My 13-year-old son came out to us this morning. He plans to tell his brothers in the next few days. We love and accept our son, and this news isn’t surprising (but when will the stereotypical neatness kick in?), but we do have some concerns. He has, apparently, already made the news public at school. Any pointers you can give? We want to make sure he knows that we love him and don’t care about his sexuality, while at the same time preparing him to deal with those people who do. Also, any advice you can give for when he starts dating would be appreciated.
Dad Seeks Support
“On behalf of advocates for lesbian, gay, bisexual and transgender youth everywhere, let me be the first to say ‘thank you,’” says Eliza Byard, executive director of GLSEN (glsen.org), the Gay, Lesbian & Straight Education Network, which works to create safe school environments for LGBT—and straight—youth. “Simply by giving your son your love and support, you have already significantly increased his chances of living a happy and fulfilling life. The importance of an accepting home cannot be overstated.” (The damage that can be done by a hostile family also cannot be overstated: LGBT youth whose families are hostile are eight times likelier to commit suicide than their straight peers. Hostile parents can’t make their gay kids straight, but they can make them dead.)
“The bad news is that school can be a miserable place for LGBT youth,” says Byard. “GLSEN’s 2009 National School Climate Survey found that nearly nine out of 10 LGBT teens experienced harassment in school in the past year. The good news is that engaged parents can make a huge difference.”
So, DSS, while it’s admirable that you want your son to understand that you “don’t care about his sexuality,” you also have to make your son understand that you care about him and that you’re aware of the challenges he faces.
“Talk to your son and learn more about his school and his experiences there since coming out,” advises Byard. “What kind of response has he received? What supports are in place for him at school? Does the school have a Gay-Straight Alliance? Do students have access to LGBT-affirming resources in the library? Does the school have policies that address bullying? Are there adults in the school community whom he trusts and feels are supportive?”
Call your son’s school, DSS, and set up a meeting. Making sure his teachers and school administrators know that you’re on your son’s side—and they know you intend to hold them accountable—can go a long way toward creating a safe environment for your son at school.

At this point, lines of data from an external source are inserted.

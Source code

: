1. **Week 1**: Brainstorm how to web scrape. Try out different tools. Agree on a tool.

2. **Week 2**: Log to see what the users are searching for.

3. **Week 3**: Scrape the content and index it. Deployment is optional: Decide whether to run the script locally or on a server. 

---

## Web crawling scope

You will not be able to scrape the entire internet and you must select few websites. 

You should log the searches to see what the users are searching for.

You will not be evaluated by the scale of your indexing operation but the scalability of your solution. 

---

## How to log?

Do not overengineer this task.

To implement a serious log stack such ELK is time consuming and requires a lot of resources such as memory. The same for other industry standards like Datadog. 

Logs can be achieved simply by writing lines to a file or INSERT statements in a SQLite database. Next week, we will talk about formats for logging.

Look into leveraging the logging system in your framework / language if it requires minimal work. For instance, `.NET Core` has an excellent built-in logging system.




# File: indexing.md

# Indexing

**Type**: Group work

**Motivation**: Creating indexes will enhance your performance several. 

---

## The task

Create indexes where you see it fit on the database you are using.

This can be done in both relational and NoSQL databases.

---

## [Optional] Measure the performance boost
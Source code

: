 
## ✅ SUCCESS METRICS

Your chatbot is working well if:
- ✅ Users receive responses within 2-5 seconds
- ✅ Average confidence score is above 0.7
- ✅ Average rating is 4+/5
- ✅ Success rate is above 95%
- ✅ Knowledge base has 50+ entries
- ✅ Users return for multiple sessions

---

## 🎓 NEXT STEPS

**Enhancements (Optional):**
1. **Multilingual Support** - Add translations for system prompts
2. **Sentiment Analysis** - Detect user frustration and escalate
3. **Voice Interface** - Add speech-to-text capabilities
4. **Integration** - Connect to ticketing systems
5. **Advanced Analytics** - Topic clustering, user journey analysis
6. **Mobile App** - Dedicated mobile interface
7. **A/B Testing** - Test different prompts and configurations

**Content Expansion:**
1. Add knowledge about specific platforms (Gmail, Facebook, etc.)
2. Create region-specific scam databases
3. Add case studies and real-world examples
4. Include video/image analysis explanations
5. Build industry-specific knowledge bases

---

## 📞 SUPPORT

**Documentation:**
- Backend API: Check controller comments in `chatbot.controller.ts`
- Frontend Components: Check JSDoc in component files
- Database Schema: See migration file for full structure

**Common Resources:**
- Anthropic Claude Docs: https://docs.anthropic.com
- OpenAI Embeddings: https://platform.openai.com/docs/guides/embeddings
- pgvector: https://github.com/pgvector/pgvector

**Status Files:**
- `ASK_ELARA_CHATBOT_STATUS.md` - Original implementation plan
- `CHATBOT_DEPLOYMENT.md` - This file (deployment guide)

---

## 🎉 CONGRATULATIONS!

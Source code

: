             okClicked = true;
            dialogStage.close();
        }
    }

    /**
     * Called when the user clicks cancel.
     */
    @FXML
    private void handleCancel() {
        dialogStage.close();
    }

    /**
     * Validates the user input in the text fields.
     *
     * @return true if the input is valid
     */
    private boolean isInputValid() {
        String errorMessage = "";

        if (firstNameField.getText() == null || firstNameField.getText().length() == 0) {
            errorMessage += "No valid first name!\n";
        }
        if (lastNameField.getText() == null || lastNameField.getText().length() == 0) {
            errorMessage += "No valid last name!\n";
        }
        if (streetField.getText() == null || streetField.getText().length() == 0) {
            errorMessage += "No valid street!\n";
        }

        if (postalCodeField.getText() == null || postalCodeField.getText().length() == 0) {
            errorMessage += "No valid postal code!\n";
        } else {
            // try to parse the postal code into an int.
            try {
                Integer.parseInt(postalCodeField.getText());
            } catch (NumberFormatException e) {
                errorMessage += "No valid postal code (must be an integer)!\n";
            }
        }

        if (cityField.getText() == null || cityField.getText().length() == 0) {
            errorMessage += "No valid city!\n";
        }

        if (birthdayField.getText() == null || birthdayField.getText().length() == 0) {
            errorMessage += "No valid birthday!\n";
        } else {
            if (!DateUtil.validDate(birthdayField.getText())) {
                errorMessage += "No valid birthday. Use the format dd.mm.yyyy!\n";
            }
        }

“Send a GLSEN Safe Space Kit (safespacekit.com) to your son’s school to give educators the tools they need to provide support and create a safe space in their classroom for your son,” advises Byard. “Visible signs of support, such as a GLSEN Safe Space sticker on a door, can fundamentally alter the school experience of an LGBT youth by helping them identify those adults in the community who are supportive.”
As for dating and sex …
“Treat your son with the same awkwardness you would your other kids,” says Byard. “Make sure he has access to all the health and safety information he needs. (Sitting down to watch reruns of Will & Grace together won’t cut it.) Make yourself available to talk whenever he needs and welcome his boyfriends inside the house the same way you would if they were girlfriends.”

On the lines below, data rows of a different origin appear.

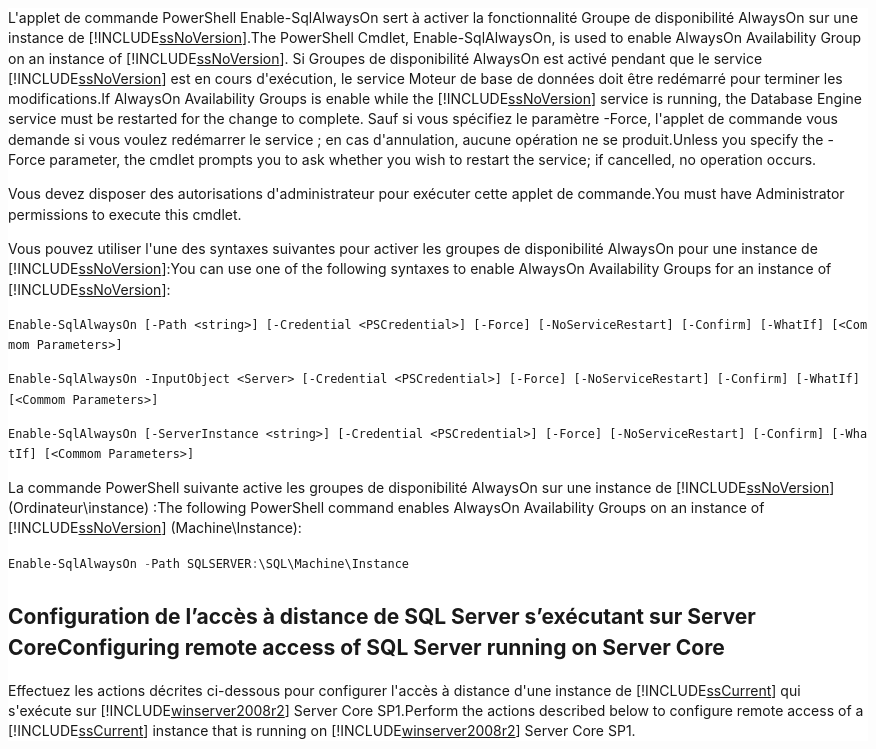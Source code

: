  <span data-ttu-id="be8c9-173">L'applet de commande PowerShell Enable-SqlAlwaysOn sert à activer la fonctionnalité Groupe de disponibilité AlwaysOn sur une instance de [!INCLUDE[ssNoVersion](../../includes/ssnoversion-md.md)].</span><span class="sxs-lookup"><span data-stu-id="be8c9-173">The PowerShell Cmdlet, Enable-SqlAlwaysOn, is used to enable AlwaysOn Availability Group on an instance of [!INCLUDE[ssNoVersion](../../includes/ssnoversion-md.md)].</span></span> <span data-ttu-id="be8c9-174">Si Groupes de disponibilité AlwaysOn est activé pendant que le service [!INCLUDE[ssNoVersion](../../includes/ssnoversion-md.md)] est en cours d'exécution, le service Moteur de base de données doit être redémarré pour terminer les modifications.</span><span class="sxs-lookup"><span data-stu-id="be8c9-174">If AlwaysOn Availability Groups is enable while the [!INCLUDE[ssNoVersion](../../includes/ssnoversion-md.md)] service is running, the Database Engine service must be restarted for the change to complete.</span></span> <span data-ttu-id="be8c9-175">Sauf si vous spécifiez le paramètre -Force, l'applet de commande vous demande si vous voulez redémarrer le service ; en cas d'annulation, aucune opération ne se produit.</span><span class="sxs-lookup"><span data-stu-id="be8c9-175">Unless you specify the -Force parameter, the cmdlet prompts you to ask whether you wish to restart the service; if cancelled, no operation occurs.</span></span>  
  
 <span data-ttu-id="be8c9-176">Vous devez disposer des autorisations d'administrateur pour exécuter cette applet de commande.</span><span class="sxs-lookup"><span data-stu-id="be8c9-176">You must have Administrator permissions to execute this cmdlet.</span></span>  
  
 <span data-ttu-id="be8c9-177">Vous pouvez utiliser l'une des syntaxes suivantes pour activer les groupes de disponibilité AlwaysOn pour une instance de [!INCLUDE[ssNoVersion](../../includes/ssnoversion-md.md)]:</span><span class="sxs-lookup"><span data-stu-id="be8c9-177">You can use one of the following syntaxes to enable AlwaysOn Availability Groups for an instance of [!INCLUDE[ssNoVersion](../../includes/ssnoversion-md.md)]:</span></span>  
  
```  
Enable-SqlAlwaysOn [-Path <string>] [-Credential <PSCredential>] [-Force] [-NoServiceRestart] [-Confirm] [-WhatIf] [<Commom Parameters>]  
```  
  
```  
Enable-SqlAlwaysOn -InputObject <Server> [-Credential <PSCredential>] [-Force] [-NoServiceRestart] [-Confirm] [-WhatIf] [<Commom Parameters>]  
```  
  
```  
Enable-SqlAlwaysOn [-ServerInstance <string>] [-Credential <PSCredential>] [-Force] [-NoServiceRestart] [-Confirm] [-WhatIf] [<Commom Parameters>]  
```  
  
 <span data-ttu-id="be8c9-178">La commande PowerShell suivante active les groupes de disponibilité AlwaysOn sur une instance de [!INCLUDE[ssNoVersion](../../includes/ssnoversion-md.md)] (Ordinateur\instance) :</span><span class="sxs-lookup"><span data-stu-id="be8c9-178">The following PowerShell command enables AlwaysOn Availability Groups on an instance of [!INCLUDE[ssNoVersion](../../includes/ssnoversion-md.md)] (Machine\Instance):</span></span>  
  
```powershell
Enable-SqlAlwaysOn -Path SQLSERVER:\SQL\Machine\Instance  
```  
  
## <a name="configuring-remote-access-of-sql-server-running-on-server-core"></a><span data-ttu-id="be8c9-179">Configuration de l’accès à distance de SQL Server s’exécutant sur Server Core</span><span class="sxs-lookup"><span data-stu-id="be8c9-179">Configuring remote access of SQL Server running on Server Core</span></span>  
 <span data-ttu-id="be8c9-180">Effectuez les actions décrites ci-dessous pour configurer l'accès à distance d'une instance de [!INCLUDE[ssCurrent](../../includes/sscurrent-md.md)] qui s'exécute sur [!INCLUDE[winserver2008r2](../../includes/winserver2008r2-md.md)] Server Core SP1.</span><span class="sxs-lookup"><span data-stu-id="be8c9-180">Perform the actions described below to configure remote access of a [!INCLUDE[ssCurrent](../../includes/sscurrent-md.md)] instance that is running on [!INCLUDE[winserver2008r2](../../includes/winserver2008r2-md.md)] Server Core SP1.</span></span>  
  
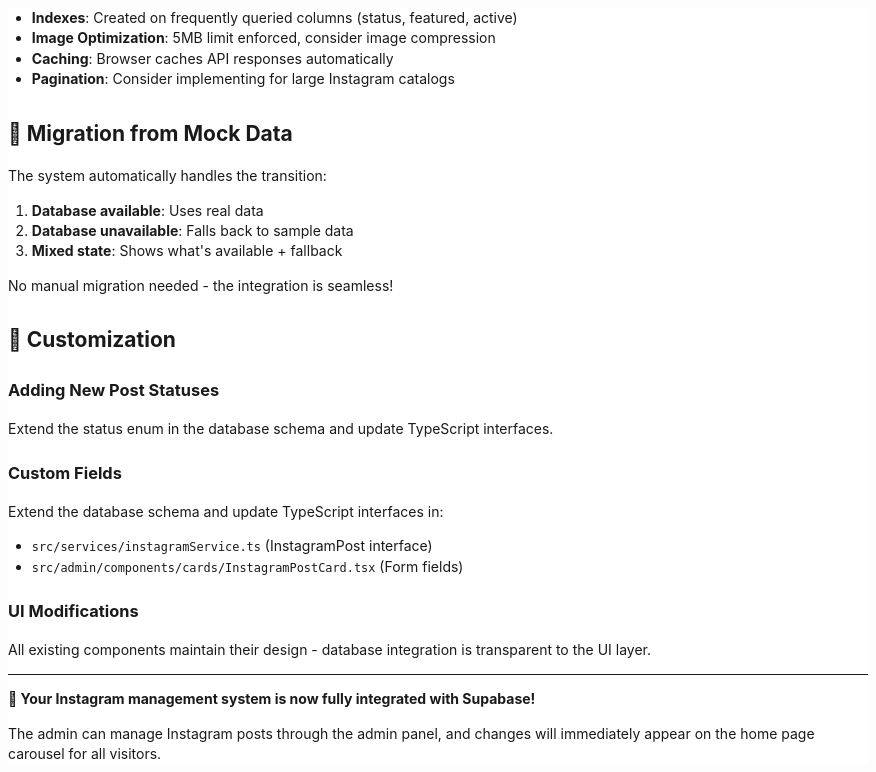 - **Indexes**: Created on frequently queried columns (status, featured, active)
- **Image Optimization**: 5MB limit enforced, consider image compression
- **Caching**: Browser caches API responses automatically
- **Pagination**: Consider implementing for large Instagram catalogs

## 🔄 Migration from Mock Data

The system automatically handles the transition:
1. **Database available**: Uses real data
2. **Database unavailable**: Falls back to sample data
3. **Mixed state**: Shows what's available + fallback

No manual migration needed - the integration is seamless!

## 🎨 Customization

### Adding New Post Statuses
Extend the status enum in the database schema and update TypeScript interfaces.

### Custom Fields
Extend the database schema and update TypeScript interfaces in:
- `src/services/instagramService.ts` (InstagramPost interface)
- `src/admin/components/cards/InstagramPostCard.tsx` (Form fields)

### UI Modifications
All existing components maintain their design - database integration is transparent to the UI layer.

---

**🎉 Your Instagram management system is now fully integrated with Supabase!**

The admin can manage Instagram posts through the admin panel, and changes will immediately appear on the home page carousel for all visitors.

I’m into BDSM and my safe word is “safe word.” It’s short and unmistakable in its intent. Someone told me that “any serious BDSM player” would laugh me out of the community if I used that. Is she right? Should I have to say something silly like “grapefruit” in order to get my point across?
Grapefruits Aren’t Good
I may not be the best person to adjudicate this dispute, GAG, as my safe word is “popcorn.” But in my opinion, the woman who informed you that you would be laughed out of “the community” for your choice of safe word is being a huge dickhead. In fact, it sounds like she has a bad case of You’re Doing It Wrong.
YDIW is a social-skills disorder that members of the BDSM community are at particular risk of acquiring. (Others at heightened risk: religious conservatives, sports fans, advice columnists.) BDSMers with YDIW feel they have a right to inform other BDSMers that they’re doing it wrong—whatever it might be—even if the “it” being done wrong poses no risk to the YDIW sufferer or anyone else.
BDSM players should speak up, of course, when they witness other BDSMers doing something dangerously wrong. BDSMers who observe dangerous or nonconsensual play at public parties have a responsibility to speak the fuck up before someone is seriously injured. The secondary, tertiary and quaternary goals of creating a BDSM community were the sharing of skills, the promotion of good play practices and the holding of dangerous or malicious players to account, respectively. But some BDSMers confuse a responsibility to speak up when they witness dangerous play for an invitation to critique other people’s kinks, sexual interests, preferred fetish roles, safe words, etc.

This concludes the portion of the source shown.